Background to this inspection
Updated
1 March 2019
We carried out this inspection under Section 60 of the Health and Social Care Act 2008 as part of our regulatory functions. This inspection was planned to check whether the provider is meeting the legal requirements and regulations associated with the Health and Social Care Act 2008, to look at the overall quality of the service, and to provide a rating for the service under the Care Act 2014.
This inspection took place on 22 January 2018 and was unannounced. The inspection team consisted of two adult social care inspectors and an Expert by Experience. An Expert by Experience is a person who has personal experience of using or caring for someone who uses this type of care service. The Expert by Experience had experience of older people’s services.
Prior to the inspection we reviewed recent notifications received from the provider and other intelligence we had received from professionals and members of the public. We also spoke with the local authority safeguarding and commissioning teams. We asked the provider to complete a Provider Information Return (PIR. The PIR is a form that asks the provider to give some key information about the service, what the service does well and improvements they plan to make.” This was returned to us in a timely manner and we used the information contained within to help plan the inspection.
We spoke with nine people who used the service and three relatives who were visiting the home at the time of our visit. We observed care interactions in the communal lounges within the home. We also observed the lunch time period in the dining room on the ground floor.
We looked at five people's care files, medicine records, staff rota's and incident forms. We spoke with the registered manager, a support manager, two clinical leads, a nurse, six care staff, the activities co-ordinator and the cook. We also received feedback from three professionals who work with the service.
Updated
1 March 2019
Staveley Birkleas is a nursing home. People in nursing homes receive accommodation and nursing or personal care as a single package under one contractual agreement. Care Quality Commission (CQC) regulates both the premises and the care provided, and both were looked at during this inspection. Staveley Birkleas accommodates 60 people in one adapted building. On the day of the inspection there were 50 people living in the home.
We undertook an unannounced comprehensive inspection of Staveley Birkleas on 22 January 2019.
At the last inspection in May 2018 we found the provider was in breach of two regulations of the Health and Social Care Act 2008 (Regulated Activities 2014) Regulations. This was in relation to 'Safe Care and Treatment' and 'Good Governance'. Following the inspection, the provider sent us an action plan stating how they would improve the service. At this inspection we found improvements had been made and the service was no longer in breach of regulation.
A registered manager was not in place. A manager had been recruited who was going through the CQC registered managers' assessment process. A registered manager is a person who has registered with the Care Quality Commission to manage the service. Like registered providers, they are 'registered persons'. Registered persons have legal responsibility for meeting the requirements in the Health and Social Care Act 2008 and associated Regulations about how the service is run.

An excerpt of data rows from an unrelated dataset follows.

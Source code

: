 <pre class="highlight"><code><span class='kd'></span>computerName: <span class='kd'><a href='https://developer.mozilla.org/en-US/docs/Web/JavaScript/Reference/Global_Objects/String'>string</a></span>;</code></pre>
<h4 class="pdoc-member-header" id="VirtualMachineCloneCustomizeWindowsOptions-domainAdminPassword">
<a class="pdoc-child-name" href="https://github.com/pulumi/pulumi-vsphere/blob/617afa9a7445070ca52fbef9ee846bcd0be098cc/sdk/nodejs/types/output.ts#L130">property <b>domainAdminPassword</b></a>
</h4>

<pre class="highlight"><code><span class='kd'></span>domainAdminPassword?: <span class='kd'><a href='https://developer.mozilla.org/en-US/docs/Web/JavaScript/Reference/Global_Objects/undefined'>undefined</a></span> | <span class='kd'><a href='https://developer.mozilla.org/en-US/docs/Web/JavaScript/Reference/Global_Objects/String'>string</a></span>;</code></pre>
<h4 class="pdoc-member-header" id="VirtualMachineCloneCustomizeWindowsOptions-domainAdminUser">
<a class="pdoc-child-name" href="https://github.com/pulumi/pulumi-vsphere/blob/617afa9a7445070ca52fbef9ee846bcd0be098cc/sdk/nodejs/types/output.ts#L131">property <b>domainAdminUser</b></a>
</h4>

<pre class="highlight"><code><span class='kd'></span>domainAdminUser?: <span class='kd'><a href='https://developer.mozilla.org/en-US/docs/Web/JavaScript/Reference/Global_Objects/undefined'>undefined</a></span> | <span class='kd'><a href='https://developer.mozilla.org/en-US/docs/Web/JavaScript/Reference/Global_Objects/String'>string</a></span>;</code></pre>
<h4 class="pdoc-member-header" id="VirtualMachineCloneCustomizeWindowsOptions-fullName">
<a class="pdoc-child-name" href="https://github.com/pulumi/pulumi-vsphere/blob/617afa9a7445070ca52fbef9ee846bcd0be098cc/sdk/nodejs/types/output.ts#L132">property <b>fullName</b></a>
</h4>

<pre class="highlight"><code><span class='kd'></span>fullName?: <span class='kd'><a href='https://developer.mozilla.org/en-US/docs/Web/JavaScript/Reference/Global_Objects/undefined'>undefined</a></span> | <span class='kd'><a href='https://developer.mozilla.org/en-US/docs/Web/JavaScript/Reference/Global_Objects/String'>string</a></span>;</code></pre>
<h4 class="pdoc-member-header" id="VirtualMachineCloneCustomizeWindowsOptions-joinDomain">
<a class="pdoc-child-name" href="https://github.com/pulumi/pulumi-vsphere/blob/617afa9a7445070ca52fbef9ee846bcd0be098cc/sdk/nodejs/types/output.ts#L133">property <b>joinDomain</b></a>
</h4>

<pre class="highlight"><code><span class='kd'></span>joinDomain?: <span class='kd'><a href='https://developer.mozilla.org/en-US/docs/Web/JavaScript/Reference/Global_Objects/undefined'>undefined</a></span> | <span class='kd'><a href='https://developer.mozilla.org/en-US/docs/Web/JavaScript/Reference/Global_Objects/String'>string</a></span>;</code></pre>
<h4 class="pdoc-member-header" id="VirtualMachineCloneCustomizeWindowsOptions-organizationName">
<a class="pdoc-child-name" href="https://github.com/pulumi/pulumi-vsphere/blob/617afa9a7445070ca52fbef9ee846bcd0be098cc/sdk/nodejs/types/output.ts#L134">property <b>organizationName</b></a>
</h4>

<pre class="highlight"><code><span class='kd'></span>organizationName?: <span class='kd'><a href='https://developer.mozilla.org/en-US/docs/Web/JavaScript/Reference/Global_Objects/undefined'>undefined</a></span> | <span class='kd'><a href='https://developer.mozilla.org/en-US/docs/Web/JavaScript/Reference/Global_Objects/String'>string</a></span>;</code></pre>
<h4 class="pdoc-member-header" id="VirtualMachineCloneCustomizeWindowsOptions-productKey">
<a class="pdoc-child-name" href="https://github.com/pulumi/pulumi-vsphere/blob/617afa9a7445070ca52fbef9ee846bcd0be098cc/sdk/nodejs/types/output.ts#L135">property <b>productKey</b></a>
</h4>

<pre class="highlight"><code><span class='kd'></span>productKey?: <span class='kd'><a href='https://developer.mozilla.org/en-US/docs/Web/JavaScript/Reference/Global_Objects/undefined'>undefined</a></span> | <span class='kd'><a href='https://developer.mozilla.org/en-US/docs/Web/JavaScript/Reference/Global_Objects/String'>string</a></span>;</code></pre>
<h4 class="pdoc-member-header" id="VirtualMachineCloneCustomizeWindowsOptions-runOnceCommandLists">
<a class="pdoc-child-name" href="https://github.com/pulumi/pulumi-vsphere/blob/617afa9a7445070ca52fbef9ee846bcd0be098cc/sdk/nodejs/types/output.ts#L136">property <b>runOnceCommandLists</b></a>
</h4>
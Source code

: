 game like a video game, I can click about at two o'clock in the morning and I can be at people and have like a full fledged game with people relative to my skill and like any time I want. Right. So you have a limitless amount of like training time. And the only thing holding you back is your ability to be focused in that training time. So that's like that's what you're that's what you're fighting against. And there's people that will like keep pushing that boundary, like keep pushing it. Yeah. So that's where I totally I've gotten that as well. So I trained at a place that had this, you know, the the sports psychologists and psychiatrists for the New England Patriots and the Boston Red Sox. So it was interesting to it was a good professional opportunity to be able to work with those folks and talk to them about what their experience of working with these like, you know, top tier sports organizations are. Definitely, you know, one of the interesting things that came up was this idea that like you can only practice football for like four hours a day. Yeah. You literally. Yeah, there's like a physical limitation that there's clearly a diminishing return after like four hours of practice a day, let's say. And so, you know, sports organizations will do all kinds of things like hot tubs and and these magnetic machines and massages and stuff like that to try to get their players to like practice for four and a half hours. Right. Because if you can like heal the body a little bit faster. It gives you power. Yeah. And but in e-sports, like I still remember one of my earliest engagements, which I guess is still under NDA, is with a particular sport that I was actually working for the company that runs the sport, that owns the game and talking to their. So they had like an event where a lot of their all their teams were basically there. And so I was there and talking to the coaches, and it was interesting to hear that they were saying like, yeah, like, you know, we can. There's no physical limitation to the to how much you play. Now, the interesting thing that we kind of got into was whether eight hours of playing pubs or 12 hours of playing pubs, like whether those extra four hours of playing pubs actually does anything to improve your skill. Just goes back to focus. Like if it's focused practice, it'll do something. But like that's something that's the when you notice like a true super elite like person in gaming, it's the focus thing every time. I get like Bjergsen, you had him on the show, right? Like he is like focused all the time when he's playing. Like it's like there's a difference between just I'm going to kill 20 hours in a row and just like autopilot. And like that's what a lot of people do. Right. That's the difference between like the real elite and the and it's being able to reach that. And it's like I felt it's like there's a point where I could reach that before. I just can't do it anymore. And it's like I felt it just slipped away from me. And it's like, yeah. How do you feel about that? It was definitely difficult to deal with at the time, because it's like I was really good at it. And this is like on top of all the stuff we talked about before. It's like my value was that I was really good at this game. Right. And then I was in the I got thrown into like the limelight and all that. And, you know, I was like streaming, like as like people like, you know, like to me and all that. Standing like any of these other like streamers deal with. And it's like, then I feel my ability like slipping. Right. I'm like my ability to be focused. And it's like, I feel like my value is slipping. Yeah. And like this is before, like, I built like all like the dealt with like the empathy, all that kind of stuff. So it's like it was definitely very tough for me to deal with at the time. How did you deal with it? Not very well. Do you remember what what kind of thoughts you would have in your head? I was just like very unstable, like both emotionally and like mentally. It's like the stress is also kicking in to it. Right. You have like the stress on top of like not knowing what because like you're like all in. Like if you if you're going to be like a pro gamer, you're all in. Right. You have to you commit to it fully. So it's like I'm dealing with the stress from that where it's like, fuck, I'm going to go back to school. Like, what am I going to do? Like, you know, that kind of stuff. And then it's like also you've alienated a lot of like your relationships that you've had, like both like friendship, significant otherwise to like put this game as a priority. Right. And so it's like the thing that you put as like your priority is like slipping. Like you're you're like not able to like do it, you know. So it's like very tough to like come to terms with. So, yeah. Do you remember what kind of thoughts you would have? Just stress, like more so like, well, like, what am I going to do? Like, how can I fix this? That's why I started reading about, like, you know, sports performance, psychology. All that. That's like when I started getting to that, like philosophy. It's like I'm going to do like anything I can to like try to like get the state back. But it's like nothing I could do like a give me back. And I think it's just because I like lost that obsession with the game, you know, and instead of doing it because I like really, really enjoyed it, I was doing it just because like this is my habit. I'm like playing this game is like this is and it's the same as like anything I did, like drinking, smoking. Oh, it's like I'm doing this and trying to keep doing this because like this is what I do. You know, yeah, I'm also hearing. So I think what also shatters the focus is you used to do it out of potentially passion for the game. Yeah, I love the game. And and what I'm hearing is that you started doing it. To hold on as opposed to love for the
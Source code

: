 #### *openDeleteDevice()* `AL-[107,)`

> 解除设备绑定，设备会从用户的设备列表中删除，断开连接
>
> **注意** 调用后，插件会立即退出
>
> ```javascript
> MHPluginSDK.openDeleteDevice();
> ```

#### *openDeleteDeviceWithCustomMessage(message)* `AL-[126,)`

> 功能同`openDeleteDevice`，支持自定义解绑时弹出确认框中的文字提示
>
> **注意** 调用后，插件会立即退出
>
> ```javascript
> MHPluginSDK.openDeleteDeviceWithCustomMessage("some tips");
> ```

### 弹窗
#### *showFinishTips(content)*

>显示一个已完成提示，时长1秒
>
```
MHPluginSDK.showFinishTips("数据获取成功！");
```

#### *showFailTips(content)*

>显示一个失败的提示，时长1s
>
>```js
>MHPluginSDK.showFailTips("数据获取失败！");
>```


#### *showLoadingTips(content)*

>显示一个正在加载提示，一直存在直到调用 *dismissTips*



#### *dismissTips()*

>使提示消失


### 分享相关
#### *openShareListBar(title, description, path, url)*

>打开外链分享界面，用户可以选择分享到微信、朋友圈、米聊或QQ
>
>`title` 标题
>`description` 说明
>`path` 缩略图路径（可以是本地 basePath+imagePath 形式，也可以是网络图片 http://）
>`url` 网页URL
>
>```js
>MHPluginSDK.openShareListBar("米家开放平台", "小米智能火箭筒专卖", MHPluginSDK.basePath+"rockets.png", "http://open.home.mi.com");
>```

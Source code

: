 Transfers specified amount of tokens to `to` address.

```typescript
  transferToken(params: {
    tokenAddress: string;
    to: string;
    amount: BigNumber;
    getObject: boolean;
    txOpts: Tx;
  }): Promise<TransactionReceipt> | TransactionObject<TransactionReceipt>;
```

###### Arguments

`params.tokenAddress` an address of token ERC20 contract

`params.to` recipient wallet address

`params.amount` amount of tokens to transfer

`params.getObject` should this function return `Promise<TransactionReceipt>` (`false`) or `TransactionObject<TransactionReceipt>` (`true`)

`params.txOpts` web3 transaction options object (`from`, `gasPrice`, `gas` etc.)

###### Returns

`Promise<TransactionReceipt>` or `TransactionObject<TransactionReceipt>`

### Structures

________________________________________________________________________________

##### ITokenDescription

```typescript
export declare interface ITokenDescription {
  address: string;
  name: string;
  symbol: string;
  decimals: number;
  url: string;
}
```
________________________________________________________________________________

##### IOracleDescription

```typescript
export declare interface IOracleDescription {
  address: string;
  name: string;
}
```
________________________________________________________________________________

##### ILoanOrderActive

At the last inspection we rated the safe domain as inadequate. At this inspection we found the safety of the service had improved. However, we would need evidence that this could be sustained over time before we were fully assured the service was consistently safe.
People said they felt safe using the service. Overall, risks to people’s health and safety were assessed and mitigated and clear care plans were in place to guide staff. Safety incidents and safeguarding matters were appropriately managed and the service used any incidents to help improve the service. The premises were safely managed and were adapted to the needs of the people who used the service.
Medicines were managed in a safe manner although the service needed to ensure the recording of topical medicines such as creams was recorded in a consistent manner.
There were enough staff deployed to ensure people received prompt care and support including the provision of one to one hours. Staff were recruited safely to help ensure they were of suitable character to work with vulnerable people, with people who used the service involved in this.
Staff received a range of training which was relevant to their role. This was sourced through a variety of means including through developing relationships with local healthcare professionals. Staff said they felt well supported.
People were supported to have maximum choice and control of their lives and staff supported them in the least restrictive way possible. The registered provider’s policies and systems supported this practice.
People had access to a suitable range of food and drink and their nutritional needs were monitored appropriately by the service.
People’s healthcare needs were assessed and the service worked with a range of professionals to help meet those needs. People had clear and detailed care plans in place which were subject to review. People felt involved in decision making relating to their care.
People were cared for by staff who displayed kindness and compassion and treated people with dignity and respect. People’s feedback about staff was very positive.
People’s independence was promoted through care planning, and the provision of activities, exercise and physiotherapy.
People had access to a broad range of activities. The service had developed strong links with the local community and this combined with leisure facilities owned by the provider ensured plenty of opportunities were available to people.
People’s complaints were listened to and used to make improvements to the service. People provided very good feedback about the overall quality of the service and said it was well led. The service had a clear set of values centred around providing high quality person centred care. Staff understood these values and were true to them. Staff said that morale was good and that the service had improved over recent months.
Good governance systems were in place to assess, monitor and improve the service. Systems put in place by the new manager had led to an improvement to the overall quality of the service.